Palestine Is Throwing a Party and the Whole World Is Invited: Capital and State Building in the West Bank
In 2008, Palestinian Prime Minister Salam Fayyad invited international investors to the first-ever Palestine Investment Conference, which was designed to jump-start the process of integrating Palestine into the global economy. As Fayyad described the conference, Palestine is “throwing a party, and the whole world is invited.” In this book Kareem Rabie examines how the conference and Fayyad's rhetoric represented a wider shift in economic and political practice in ways that oriented state-scale Palestinian politics toward neoliberal globalization rather than a diplomatic two-state solution. Rabie demonstrates that private firms, international aid organizations, and the Palestinian government in the West Bank focused on large-scale private housing development in an effort toward state-scale economic stability and market building. This approach reflected the belief that a thriving private economy would lead to a free and functioning Palestinian state. Yet, as Rabie contends, these investment-based policies have maintained the status quo of occupation and Palestine's subordinate and suspended political and economic relationship with Israel.
Reviews
“Drawing on his exceptional knowledge and understanding of Palestine, along with a considerable amount of original, innovative, and detailed fieldwork, Kareem Rabie presents thought-provoking insights on the question of urbanism in Palestine.

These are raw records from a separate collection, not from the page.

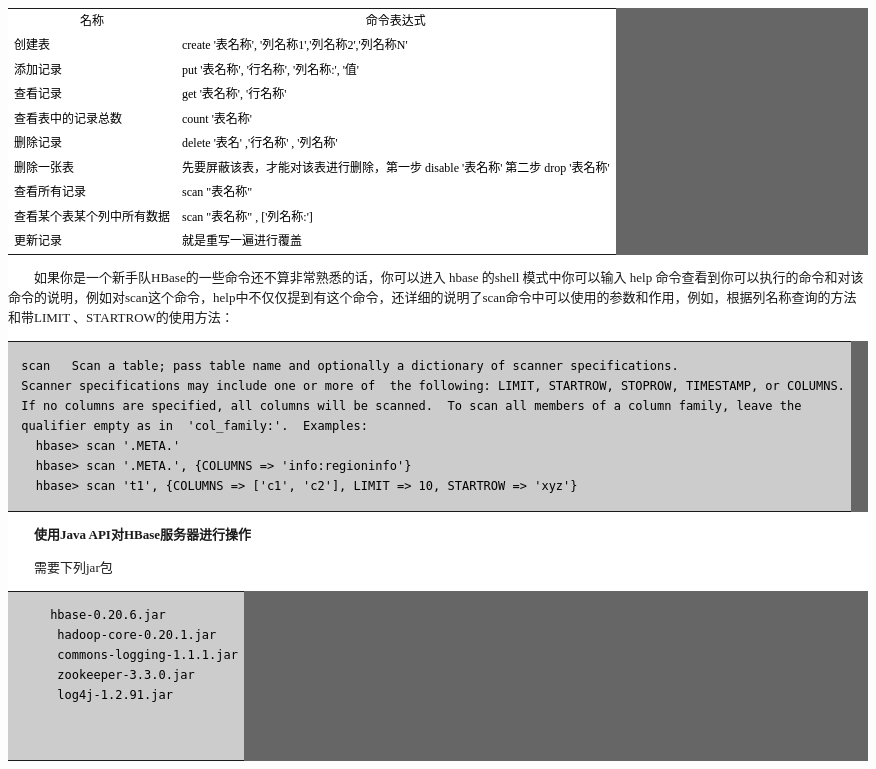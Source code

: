 <table class="content" width="674" border="0" bgcolor="#666666" align="center" style="color:rgb(0,0,0);font-family:'宋体';font-size:12px;line-height:20px;"><tbody><tr valign="top" bgcolor="#FFFFFF"><td>
<div align="center">名称</div>
</td>
<td colspan="2">
<div align="center">命令表达式</div>
</td>
</tr><tr valign="top" bgcolor="#FFFFFF"><td>创建表</td>
<td colspan="2">create '表名称', '列名称1','列名称2','列名称N'</td>
</tr><tr valign="top" bgcolor="#FFFFFF"><td>添加记录</td>
<td colspan="2">put '表名称', '行名称', '列名称:', '值'</td>
</tr><tr valign="top" bgcolor="#FFFFFF"><td>查看记录</td>
<td colspan="2">get '表名称', '行名称'</td>
</tr><tr valign="top" bgcolor="#FFFFFF"><td>查看表中的记录总数</td>
<td colspan="2">count '表名称'</td>
</tr><tr valign="top" bgcolor="#FFFFFF"><td>删除记录</td>
<td colspan="2">delete '表名' ,'行名称' , '列名称'</td>
</tr><tr valign="top" bgcolor="#FFFFFF"><td>删除一张表</td>
<td colspan="2">先要屏蔽该表，才能对该表进行删除，第一步 disable '表名称' 第二步 drop '表名称'</td>
</tr><tr valign="top" bgcolor="#FFFFFF"><td>查看所有记录</td>
<td colspan="2">scan "表名称"</td>
</tr><tr valign="top" bgcolor="#FFFFFF"><td>查看某个表某个列中所有数据</td>
<td colspan="2">scan "表名称" , ['列名称:']</td>
</tr><tr valign="top" bgcolor="#FFFFFF"><td>更新记录</td>
<td colspan="2">就是重写一遍进行覆盖</td>
</tr></tbody></table><p class="artcon" style="text-indent:2em;font-family:'宋体';font-size:13px;line-height:20px;">
如果你是一个新手队HBase的一些命令还不算非常熟悉的话，你可以进入 hbase 的shell 模式中你可以输入 help 命令查看到你可以执行的命令和对该命令的说明，例如对scan这个命令，help中不仅仅提到有这个命令，还详细的说明了scan命令中可以使用的参数和作用，例如，根据列名称查询的方法和带LIMIT 、STARTROW的使用方法：</p>
<table class="content" width="700" border="0" bgcolor="#666666" align="center" style="color:rgb(0,0,0);font-family:'宋体';font-size:12px;line-height:20px;"><tbody><tr valign="top" bgcolor="#FFFFFF"><td colspan="3" bgcolor="#CCCCCC">
<pre> scan   Scan a table; pass table name and optionally a dictionary of scanner specifications.  
 Scanner specifications may include one or more of  the following: LIMIT, STARTROW, STOPROW, TIMESTAMP, or COLUMNS.
 If no columns are specified, all columns will be scanned.  To scan all members of a column family, leave the 
 qualifier empty as in  'col_family:'.  Examples:
   hbase&gt; scan '.META.'
   hbase&gt; scan '.META.', {COLUMNS =&gt; 'info:regioninfo'}
   hbase&gt; scan 't1', {COLUMNS =&gt; ['c1', 'c2'], LIMIT =&gt; 10, STARTROW =&gt; 'xyz'}</pre>
</td>
</tr></tbody></table><p class="artcon" style="text-indent:2em;font-family:'宋体';font-size:13px;line-height:20px;">
<strong>使用Java API对HBase服务器进行操作</strong></p>
<p class="artcon" style="text-indent:2em;font-family:'宋体';font-size:13px;line-height:20px;">
需要下列jar包</p>
<table class="content" width="700" border="0" bgcolor="#666666" align="center" style="color:rgb(0,0,0);font-family:'宋体';font-size:12px;line-height:20px;"><tbody><tr valign="top" bgcolor="#FFFFFF"><td bgcolor="#CCCCCC">
<pre>     hbase-0.20.6.jar
      hadoop-core-0.20.1.jar
      commons-logging-1.1.1.jar
      zookeeper-3.3.0.jar
      log4j-1.2.91.jar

This extremely interesting study makes an important contribution.”―Adam Hanieh, author of, Money, Markets, and Monarchies: The Gulf Cooperation Council and the Political Economy of the Contemporary Middle East
"[A] detailed, often dense but intellectually penetrating look at how that conference heralded a significant change in both economic and political strategy."―Ian Black, Tel Aviv Review of Books
"The capitalist concept of Palestine, despite its exclusion, is part of the normalised state-building process, which in turn normalises dealings with Israel. Rabie's book is a pragmatic approach that does not necessarily condone the alteration of Palestinian territory, but takes a dispassionate look at the facts."―Ramona Wadi, Middle East Monitor
"By applying the analytic of settler colonialism without essentializing indigenous identity, and by theorizing the effects of global capitalism on Palestinian class formation, Palestine is Throwing a Party shows the way forward. Though there is nothing optimistic about its portrayal of relations between Palestinians and Israelis as a dark, distorting mirror, its reminder that the two groups are forever shaping one another against a backdrop of steep global inequalities will be crucial for any politics of democratic decolonization."―Matan Kaminer, +972 Magazine
"Palestine Is Throwing a Party exemplifies the best of what ethnography can do: theoretically nuanced analysis derived from the specificities of social life rather than imposed on them. One of the many strengths of this ethnography is the way Rabie eschews easy invocations of a universal version of capitalism, instead making 'universalism' into an ethnographic object: first, by examining how capitalist investors in the West Bank invoke it to make their profit-seeking projects appear desirable, cosmopolitan, and inevitable, even as these projects are contingent and uncertain; and second, to illuminate how the liberalism of the Israeli legal system works to enhance Israel’s domination."―Lisa Rofel, Journal of Palestine Studies
"Palestine is Throwing a Party can contribute to a wide range of literatures. . . . It should prove crucial reading to all those interested in the future of Palestine . . . as well as political economy approaches more broadly."―Dana El Kurd, International Journal of Middle East Studies
"Brilliant . . . . Rabie’s book forces scholars to more deeply reflect upon and analyze contemporary forms of settler colonialism and the partial, constrained sovereignties under which indigenous peoples all over the world currently live and struggle."―Les W. Field, Journal of Anthropological Research
Kareem Rabie is an Assistant Professor of Anthropology at the University of Illinois, Chicago.